A prosthetic heart valve from nature’s blueprint – Svenja Hinderer receives German Student’s Award
Currently IGB group manager and former IGVP-doctoral student Dr. Svenja Hinderer was awarded the German Students Award from the Körber Foundation for her doctoral thesis on the development of an electrospun heart valve replacement created from polymers and natural proteins that simulate the structural, mechanical and biochemical properties of natural valve leaflets.
For her doctoral thesis "Electrospinning – a suitable method to generate scaffolds for regenerative medicine applications", the former doctoral student from Stuttgart University's Institute of Interfacial Prcoess Engineering and Plasma Technology (IGPV) was given the German Students Award by the Körber Foundation for her work on a cell-free heart valve replacement, which was performed at the Fraunhofer IGB in the Department of Cell and Tissue Engineering headed by Prof. Dr. Katja Schenke-Layland.
The panel nominated 27 finalists from 418 young scientists in the areas of "humanities", "social science" and "natural sciences and engineering”. Dr. Svenja Hinderer, who completed her doctorate in July 2014 , was chosen as the winner in the area of “natural sciences and engineering”. The award from each area is endowed with a EUR 25,000 prize. The selection criteria for the award were based on the scientific excellence of the doctoral work as well as its potential impact on society. The overall benefit of the work towards the advancement of scientific knowledge was valued over potential economic gain.
Current artificial heart valves do not grow. This is a problem for children that require the valves be regularly replaced as a child grows. The lack of growth and remodeling is also a problem for young to middle aged adults because the valves must be replaced after 25 years. "In order to develop a suitable valve replacement material that maintains the cells in the most physiologically advantageous environment possible, I always looked to nature’s blueprint in my thesis", says Hinderer. The chemist therefore first examined the extracellular matrix of native heart valves in terms of structural, mechanical and biochemical characteristics.
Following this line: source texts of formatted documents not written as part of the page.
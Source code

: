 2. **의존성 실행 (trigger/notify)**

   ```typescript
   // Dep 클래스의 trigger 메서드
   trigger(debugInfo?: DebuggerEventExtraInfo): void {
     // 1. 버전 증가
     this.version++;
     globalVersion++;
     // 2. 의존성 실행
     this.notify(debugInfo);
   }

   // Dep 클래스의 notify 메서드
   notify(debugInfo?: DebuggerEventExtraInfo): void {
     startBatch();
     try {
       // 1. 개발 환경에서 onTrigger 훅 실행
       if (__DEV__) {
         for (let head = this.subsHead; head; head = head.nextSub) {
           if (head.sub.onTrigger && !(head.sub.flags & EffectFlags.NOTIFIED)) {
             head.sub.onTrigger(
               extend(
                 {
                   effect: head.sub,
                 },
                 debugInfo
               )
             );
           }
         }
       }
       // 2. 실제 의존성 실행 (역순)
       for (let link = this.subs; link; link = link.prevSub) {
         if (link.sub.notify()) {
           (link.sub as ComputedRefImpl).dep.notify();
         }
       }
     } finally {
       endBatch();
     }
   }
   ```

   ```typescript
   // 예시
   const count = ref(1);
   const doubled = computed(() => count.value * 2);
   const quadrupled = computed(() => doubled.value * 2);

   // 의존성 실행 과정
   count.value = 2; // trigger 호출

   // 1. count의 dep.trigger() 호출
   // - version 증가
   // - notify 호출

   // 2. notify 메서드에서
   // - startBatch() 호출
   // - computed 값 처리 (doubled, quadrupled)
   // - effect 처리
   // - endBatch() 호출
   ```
From basic developmental science, a new scaffold was electrospun from a polymer blend of UV-curable polyethylene glycol and polylactide, and then coated with tissue-specific proteins, such as water-binding proteoglycans. The stable yet elastic scaffold can be sterilized and is biocompatible – making it perfectly suitable for medical applications.
Within her work, Hinderer tested her scaffold leaflets in a bioreactor designed to mimic the physiological pressures of the heart, where the material performed excellently. The future goal is to develop a cell-free medical device that binds cells after implantation into the patient, which then allows for the natural remodeling and growth of the valve without an immune reaction. Hinderer, Group Manager for Cardiovascular Tissue Engineering at the Fraunhofer IGB since the beginning of July 2015, now works on protein specific methods to attract circulating stem cells to her scaffolds so they will bind, infiltrate and remodel her scaffolds.